*** DATA LISTING Section Begins ***

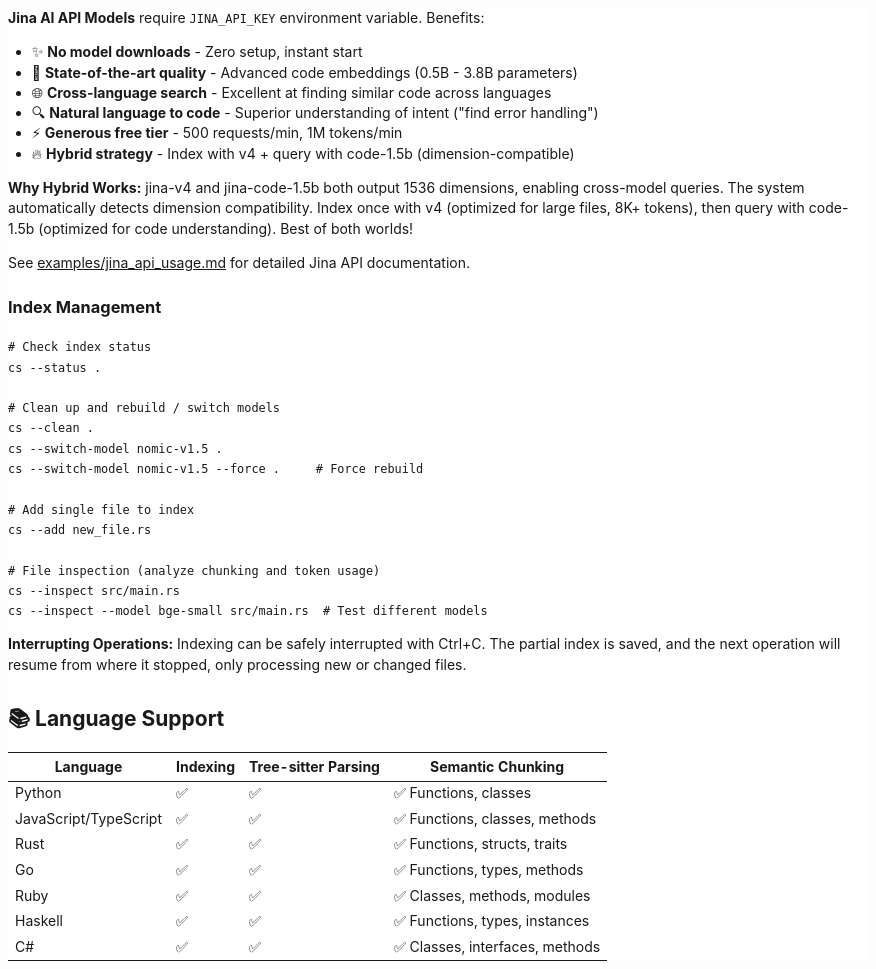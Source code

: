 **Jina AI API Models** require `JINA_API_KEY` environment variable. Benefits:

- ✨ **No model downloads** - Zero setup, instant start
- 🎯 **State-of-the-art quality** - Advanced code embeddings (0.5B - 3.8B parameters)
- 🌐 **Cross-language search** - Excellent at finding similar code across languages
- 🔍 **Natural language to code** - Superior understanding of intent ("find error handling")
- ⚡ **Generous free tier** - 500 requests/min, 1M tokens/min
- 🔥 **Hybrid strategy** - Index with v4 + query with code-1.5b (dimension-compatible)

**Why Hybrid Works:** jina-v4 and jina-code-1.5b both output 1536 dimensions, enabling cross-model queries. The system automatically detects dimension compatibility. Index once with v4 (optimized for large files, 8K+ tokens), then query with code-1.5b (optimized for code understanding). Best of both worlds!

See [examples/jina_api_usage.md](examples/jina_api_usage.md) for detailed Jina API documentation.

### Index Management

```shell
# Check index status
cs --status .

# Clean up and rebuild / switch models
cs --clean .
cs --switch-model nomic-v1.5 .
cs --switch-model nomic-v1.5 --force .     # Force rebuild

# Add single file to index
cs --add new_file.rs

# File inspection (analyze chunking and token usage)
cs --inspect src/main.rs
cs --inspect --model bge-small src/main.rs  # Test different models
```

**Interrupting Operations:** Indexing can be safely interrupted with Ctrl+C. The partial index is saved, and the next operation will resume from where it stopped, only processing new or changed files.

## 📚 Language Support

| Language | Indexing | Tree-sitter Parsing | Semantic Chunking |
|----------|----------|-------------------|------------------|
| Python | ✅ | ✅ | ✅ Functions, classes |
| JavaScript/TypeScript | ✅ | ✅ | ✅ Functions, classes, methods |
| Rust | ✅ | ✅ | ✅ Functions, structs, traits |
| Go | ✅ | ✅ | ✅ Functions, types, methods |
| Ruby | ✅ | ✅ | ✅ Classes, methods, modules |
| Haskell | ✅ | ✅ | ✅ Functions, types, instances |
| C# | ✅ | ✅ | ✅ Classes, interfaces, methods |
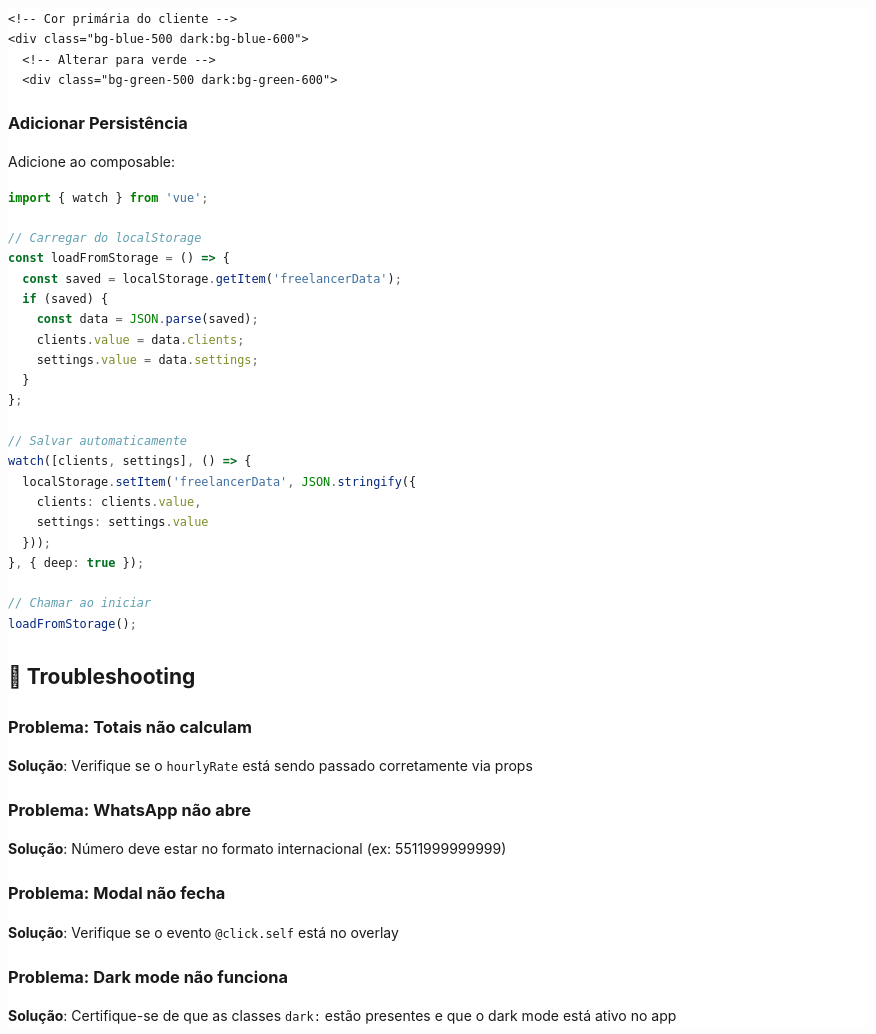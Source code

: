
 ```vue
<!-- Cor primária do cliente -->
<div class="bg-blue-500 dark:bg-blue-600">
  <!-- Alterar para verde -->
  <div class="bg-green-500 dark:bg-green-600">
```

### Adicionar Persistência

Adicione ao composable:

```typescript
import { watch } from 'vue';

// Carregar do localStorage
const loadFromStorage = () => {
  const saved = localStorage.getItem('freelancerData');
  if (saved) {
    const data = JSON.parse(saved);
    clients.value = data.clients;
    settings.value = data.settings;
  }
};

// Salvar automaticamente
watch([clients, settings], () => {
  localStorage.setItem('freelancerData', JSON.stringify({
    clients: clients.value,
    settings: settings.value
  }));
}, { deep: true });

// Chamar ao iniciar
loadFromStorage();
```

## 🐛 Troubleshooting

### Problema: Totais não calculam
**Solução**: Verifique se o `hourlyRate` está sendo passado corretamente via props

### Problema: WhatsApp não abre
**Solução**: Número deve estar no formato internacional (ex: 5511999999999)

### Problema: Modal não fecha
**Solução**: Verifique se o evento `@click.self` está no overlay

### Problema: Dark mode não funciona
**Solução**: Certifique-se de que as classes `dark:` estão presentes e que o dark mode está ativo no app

*** DATA LISTING Section Ends ***

An exact reproduction of the material above is needed, without its pictures.

Source code

: **Jina AI API Models** require `JINA_API_KEY` environment variable. Benefits:

- ✨ **No model downloads** - Zero setup, instant start
- 🎯 **State-of-the-art quality** - Advanced code embeddings (0.5B - 3.8B parameters)
- 🌐 **Cross-language search** - Excellent at finding similar code across languages
- 🔍 **Natural language to code** - Superior understanding of intent ("find error handling")
- ⚡ **Generous free tier** - 500 requests/min, 1M tokens/min
- 🔥 **Hybrid strategy** - Index with v4 + query with code-1.5b (dimension-compatible)

**Why Hybrid Works:** jina-v4 and jina-code-1.5b both output 1536 dimensions, enabling cross-model queries. The system automatically detects dimension compatibility. Index once with v4 (optimized for large files, 8K+ tokens), then query with code-1.5b (optimized for code understanding). Best of both worlds!

See [examples/jina_api_usage.md](examples/jina_api_usage.md) for detailed Jina API documentation.

### Index Management

```shell
# Check index status
cs --status .

# Clean up and rebuild / switch models
cs --clean .
cs --switch-model nomic-v1.5 .
cs --switch-model nomic-v1.5 --force .     # Force rebuild

# Add single file to index
cs --add new_file.rs

# File inspection (analyze chunking and token usage)
cs --inspect src/main.rs
cs --inspect --model bge-small src/main.rs  # Test different models
```

**Interrupting Operations:** Indexing can be safely interrupted with Ctrl+C. The partial index is saved, and the next operation will resume from where it stopped, only processing new or changed files.

## 📚 Language Support

| Language | Indexing | Tree-sitter Parsing | Semantic Chunking |
|----------|----------|-------------------|------------------|
| Python | ✅ | ✅ | ✅ Functions, classes |
| JavaScript/TypeScript | ✅ | ✅ | ✅ Functions, classes, methods |
| Rust | ✅ | ✅ | ✅ Functions, structs, traits |
| Go | ✅ | ✅ | ✅ Functions, types, methods |
| Ruby | ✅ | ✅ | ✅ Classes, methods, modules |
| Haskell | ✅ | ✅ | ✅ Functions, types, instances |
| C# | ✅ | ✅ | ✅ Classes, interfaces, methods |
Source code

:
 ```vue
<!-- Cor primária do cliente -->
<div class="bg-blue-500 dark:bg-blue-600">
  <!-- Alterar para verde -->
  <div class="bg-green-500 dark:bg-green-600">
```

### Adicionar Persistência

Adicione ao composable:

```typescript
import { watch } from 'vue';

// Carregar do localStorage
const loadFromStorage = () => {
  const saved = localStorage.getItem('freelancerData');
  if (saved) {
    const data = JSON.parse(saved);
    clients.value = data.clients;
    settings.value = data.settings;
  }
};

// Salvar automaticamente
watch([clients, settings], () => {
  localStorage.setItem('freelancerData', JSON.stringify({
    clients: clients.value,
    settings: settings.value
  }));
}, { deep: true });

// Chamar ao iniciar
loadFromStorage();
```

## 🐛 Troubleshooting

### Problema: Totais não calculam
**Solução**: Verifique se o `hourlyRate` está sendo passado corretamente via props

### Problema: WhatsApp não abre
**Solução**: Número deve estar no formato internacional (ex: 5511999999999)

### Problema: Modal não fecha
**Solução**: Verifique se o evento `@click.self` está no overlay

### Problema: Dark mode não funciona
**Solução**: Certifique-se de que as classes `dark:` estão presentes e que o dark mode está ativo no app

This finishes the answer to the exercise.